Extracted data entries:
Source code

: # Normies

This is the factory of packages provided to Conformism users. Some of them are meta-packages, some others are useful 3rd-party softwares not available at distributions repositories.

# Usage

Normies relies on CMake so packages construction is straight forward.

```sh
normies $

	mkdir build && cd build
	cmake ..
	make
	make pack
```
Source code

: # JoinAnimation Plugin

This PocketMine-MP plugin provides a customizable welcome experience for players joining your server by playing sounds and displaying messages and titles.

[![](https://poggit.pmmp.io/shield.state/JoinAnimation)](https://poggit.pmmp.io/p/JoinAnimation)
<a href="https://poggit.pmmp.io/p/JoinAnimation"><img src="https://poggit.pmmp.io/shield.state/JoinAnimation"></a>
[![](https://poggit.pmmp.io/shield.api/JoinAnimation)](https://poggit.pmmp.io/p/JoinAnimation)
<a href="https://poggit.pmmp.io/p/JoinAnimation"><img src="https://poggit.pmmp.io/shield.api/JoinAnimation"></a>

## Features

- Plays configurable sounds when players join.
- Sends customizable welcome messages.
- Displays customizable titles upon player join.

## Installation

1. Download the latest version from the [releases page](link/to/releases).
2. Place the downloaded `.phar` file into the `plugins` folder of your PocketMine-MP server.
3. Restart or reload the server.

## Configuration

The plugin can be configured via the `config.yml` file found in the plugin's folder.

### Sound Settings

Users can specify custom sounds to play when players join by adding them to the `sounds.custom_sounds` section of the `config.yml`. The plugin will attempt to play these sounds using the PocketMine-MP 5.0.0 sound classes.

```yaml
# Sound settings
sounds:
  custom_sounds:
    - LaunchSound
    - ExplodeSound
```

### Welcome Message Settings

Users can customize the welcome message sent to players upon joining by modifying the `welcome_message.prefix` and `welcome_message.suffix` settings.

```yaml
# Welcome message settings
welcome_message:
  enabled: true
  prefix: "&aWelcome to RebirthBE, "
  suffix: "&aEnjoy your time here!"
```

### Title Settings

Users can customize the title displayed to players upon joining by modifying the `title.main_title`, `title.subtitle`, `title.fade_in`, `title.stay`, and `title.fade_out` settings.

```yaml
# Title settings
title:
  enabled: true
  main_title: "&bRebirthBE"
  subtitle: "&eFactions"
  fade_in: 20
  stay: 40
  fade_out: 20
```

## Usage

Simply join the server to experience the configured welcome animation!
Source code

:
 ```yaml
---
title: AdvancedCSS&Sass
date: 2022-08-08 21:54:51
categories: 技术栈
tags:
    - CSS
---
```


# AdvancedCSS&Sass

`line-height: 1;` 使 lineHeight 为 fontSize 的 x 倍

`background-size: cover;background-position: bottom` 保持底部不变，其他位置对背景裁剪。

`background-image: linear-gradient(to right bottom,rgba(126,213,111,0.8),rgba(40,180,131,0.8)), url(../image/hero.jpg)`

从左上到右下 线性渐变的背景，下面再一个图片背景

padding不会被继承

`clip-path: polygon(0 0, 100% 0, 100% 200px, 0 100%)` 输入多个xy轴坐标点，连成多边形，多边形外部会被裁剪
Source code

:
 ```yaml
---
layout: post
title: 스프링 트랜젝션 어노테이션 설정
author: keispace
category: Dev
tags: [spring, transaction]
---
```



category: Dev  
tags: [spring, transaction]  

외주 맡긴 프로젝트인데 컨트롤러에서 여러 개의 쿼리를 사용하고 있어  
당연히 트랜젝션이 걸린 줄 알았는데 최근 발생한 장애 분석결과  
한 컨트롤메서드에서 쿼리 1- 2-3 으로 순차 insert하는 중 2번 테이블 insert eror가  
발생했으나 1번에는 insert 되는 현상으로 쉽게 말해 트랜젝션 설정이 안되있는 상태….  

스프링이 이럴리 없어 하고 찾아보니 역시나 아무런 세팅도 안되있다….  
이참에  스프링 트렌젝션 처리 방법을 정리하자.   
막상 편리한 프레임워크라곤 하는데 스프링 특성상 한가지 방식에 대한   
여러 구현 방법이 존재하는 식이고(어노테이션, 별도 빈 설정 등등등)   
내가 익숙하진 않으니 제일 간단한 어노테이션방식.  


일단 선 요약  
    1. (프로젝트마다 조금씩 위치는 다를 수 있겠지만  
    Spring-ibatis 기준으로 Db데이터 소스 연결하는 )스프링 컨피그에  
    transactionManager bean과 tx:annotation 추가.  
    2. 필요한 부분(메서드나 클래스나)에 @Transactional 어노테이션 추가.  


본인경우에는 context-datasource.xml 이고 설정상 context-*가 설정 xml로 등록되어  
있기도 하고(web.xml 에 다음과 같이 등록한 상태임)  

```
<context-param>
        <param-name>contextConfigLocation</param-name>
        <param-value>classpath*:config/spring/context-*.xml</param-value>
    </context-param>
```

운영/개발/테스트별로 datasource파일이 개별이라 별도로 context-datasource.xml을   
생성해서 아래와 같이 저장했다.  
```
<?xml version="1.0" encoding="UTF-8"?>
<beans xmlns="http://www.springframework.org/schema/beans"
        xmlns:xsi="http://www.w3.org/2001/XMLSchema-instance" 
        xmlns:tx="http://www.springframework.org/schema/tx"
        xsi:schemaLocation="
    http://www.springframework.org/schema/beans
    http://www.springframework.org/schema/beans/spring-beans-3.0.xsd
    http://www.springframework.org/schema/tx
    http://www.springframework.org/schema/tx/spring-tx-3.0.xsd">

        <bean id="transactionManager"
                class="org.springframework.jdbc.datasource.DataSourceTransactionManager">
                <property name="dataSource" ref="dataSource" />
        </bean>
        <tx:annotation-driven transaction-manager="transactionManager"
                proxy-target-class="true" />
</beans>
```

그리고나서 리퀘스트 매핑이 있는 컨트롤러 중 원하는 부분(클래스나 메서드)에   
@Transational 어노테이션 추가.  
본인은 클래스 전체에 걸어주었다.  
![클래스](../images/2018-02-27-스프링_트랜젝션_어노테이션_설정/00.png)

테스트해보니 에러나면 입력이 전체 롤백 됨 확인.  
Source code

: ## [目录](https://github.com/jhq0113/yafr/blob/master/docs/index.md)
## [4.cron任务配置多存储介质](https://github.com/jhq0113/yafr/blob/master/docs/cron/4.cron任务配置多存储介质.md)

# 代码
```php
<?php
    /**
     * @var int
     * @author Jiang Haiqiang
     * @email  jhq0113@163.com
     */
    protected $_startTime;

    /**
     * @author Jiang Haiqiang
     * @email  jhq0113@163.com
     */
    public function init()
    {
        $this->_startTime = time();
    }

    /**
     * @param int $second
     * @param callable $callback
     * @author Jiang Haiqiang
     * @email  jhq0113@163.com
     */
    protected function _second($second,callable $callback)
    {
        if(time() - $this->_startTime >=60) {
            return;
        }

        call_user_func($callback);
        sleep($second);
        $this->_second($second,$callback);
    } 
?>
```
--
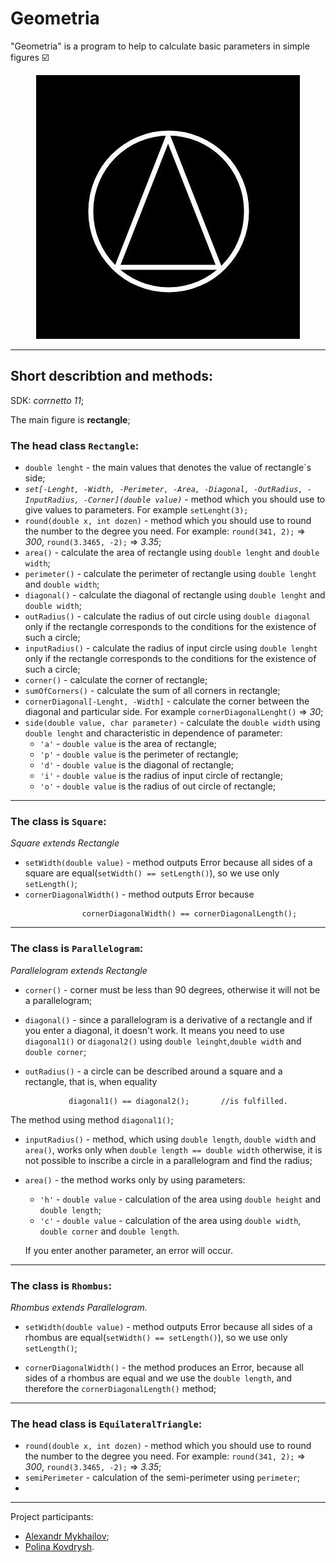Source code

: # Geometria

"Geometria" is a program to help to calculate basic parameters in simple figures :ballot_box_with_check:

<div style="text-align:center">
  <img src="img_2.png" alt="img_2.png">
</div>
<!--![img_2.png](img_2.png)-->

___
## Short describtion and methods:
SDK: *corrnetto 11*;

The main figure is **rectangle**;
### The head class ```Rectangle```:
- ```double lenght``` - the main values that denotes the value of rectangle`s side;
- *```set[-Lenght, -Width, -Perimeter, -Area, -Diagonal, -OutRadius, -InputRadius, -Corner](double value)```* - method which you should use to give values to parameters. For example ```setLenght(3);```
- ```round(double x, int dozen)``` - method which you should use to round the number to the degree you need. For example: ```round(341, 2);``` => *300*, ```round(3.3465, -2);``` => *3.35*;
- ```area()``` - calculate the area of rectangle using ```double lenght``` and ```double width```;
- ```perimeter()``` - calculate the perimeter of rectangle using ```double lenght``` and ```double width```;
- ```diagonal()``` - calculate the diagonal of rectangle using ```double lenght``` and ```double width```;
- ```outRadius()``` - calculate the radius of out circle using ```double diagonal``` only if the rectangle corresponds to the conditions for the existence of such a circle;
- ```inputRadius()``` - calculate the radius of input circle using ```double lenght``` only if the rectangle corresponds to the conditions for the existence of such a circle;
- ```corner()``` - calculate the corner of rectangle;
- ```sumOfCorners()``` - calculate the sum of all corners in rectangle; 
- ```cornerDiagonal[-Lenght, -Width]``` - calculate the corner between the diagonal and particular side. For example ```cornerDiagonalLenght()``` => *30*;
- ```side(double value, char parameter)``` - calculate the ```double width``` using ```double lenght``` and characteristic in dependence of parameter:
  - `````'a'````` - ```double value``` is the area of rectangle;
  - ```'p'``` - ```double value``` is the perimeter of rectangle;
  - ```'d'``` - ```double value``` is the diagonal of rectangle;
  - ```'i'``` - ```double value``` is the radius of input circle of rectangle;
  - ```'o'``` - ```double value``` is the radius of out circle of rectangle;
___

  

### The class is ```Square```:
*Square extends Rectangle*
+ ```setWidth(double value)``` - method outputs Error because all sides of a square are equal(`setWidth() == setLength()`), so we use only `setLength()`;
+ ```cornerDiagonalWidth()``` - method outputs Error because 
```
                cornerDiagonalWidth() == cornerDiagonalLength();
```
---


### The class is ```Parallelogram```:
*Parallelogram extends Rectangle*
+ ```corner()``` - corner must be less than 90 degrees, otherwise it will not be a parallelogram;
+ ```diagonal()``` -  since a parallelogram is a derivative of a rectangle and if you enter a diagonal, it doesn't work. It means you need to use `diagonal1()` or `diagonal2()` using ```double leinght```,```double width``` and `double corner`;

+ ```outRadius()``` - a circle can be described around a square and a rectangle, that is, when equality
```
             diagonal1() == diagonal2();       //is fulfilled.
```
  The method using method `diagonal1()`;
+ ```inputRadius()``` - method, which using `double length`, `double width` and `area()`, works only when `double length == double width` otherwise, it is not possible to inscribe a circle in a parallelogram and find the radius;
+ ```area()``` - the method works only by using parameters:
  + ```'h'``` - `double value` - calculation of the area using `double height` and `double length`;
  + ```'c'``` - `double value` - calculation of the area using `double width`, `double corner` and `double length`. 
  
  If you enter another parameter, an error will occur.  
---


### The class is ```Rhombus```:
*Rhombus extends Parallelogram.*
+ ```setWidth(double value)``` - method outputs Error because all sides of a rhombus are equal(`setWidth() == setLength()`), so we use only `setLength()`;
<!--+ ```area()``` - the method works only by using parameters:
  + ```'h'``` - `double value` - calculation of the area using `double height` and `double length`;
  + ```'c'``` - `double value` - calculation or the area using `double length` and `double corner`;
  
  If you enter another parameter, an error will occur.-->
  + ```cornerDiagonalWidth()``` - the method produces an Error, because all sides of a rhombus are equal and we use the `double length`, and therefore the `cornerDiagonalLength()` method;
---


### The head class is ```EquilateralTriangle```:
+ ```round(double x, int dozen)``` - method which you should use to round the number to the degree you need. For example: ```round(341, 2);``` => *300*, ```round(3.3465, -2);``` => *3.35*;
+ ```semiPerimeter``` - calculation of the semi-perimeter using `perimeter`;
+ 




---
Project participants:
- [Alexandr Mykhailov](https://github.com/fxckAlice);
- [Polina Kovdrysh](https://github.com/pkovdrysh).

### [TASK INSTRUCTIONS]
Output the lines of the records above exactly as they appear, from the line containing "막상 편리한 프레임워크라곤 하는데 스프링 특성상 한가지 방식에 대한" through the line containing "transactionManager bean과 tx:annotation".

### [PROBLEM SOLUTION]
막상 편리한 프레임워크라곤 하는데 스프링 특성상 한가지 방식에 대한   
여러 구현 방법이 존재하는 식이고(어노테이션, 별도 빈 설정 등등등)   
내가 익숙하진 않으니 제일 간단한 어노테이션방식.  


일단 선 요약  
    1. (프로젝트마다 조금씩 위치는 다를 수 있겠지만  
    Spring-ibatis 기준으로 Db데이터 소스 연결하는 )스프링 컨피그에  
    transactionManager bean과 tx:annotation 추가.  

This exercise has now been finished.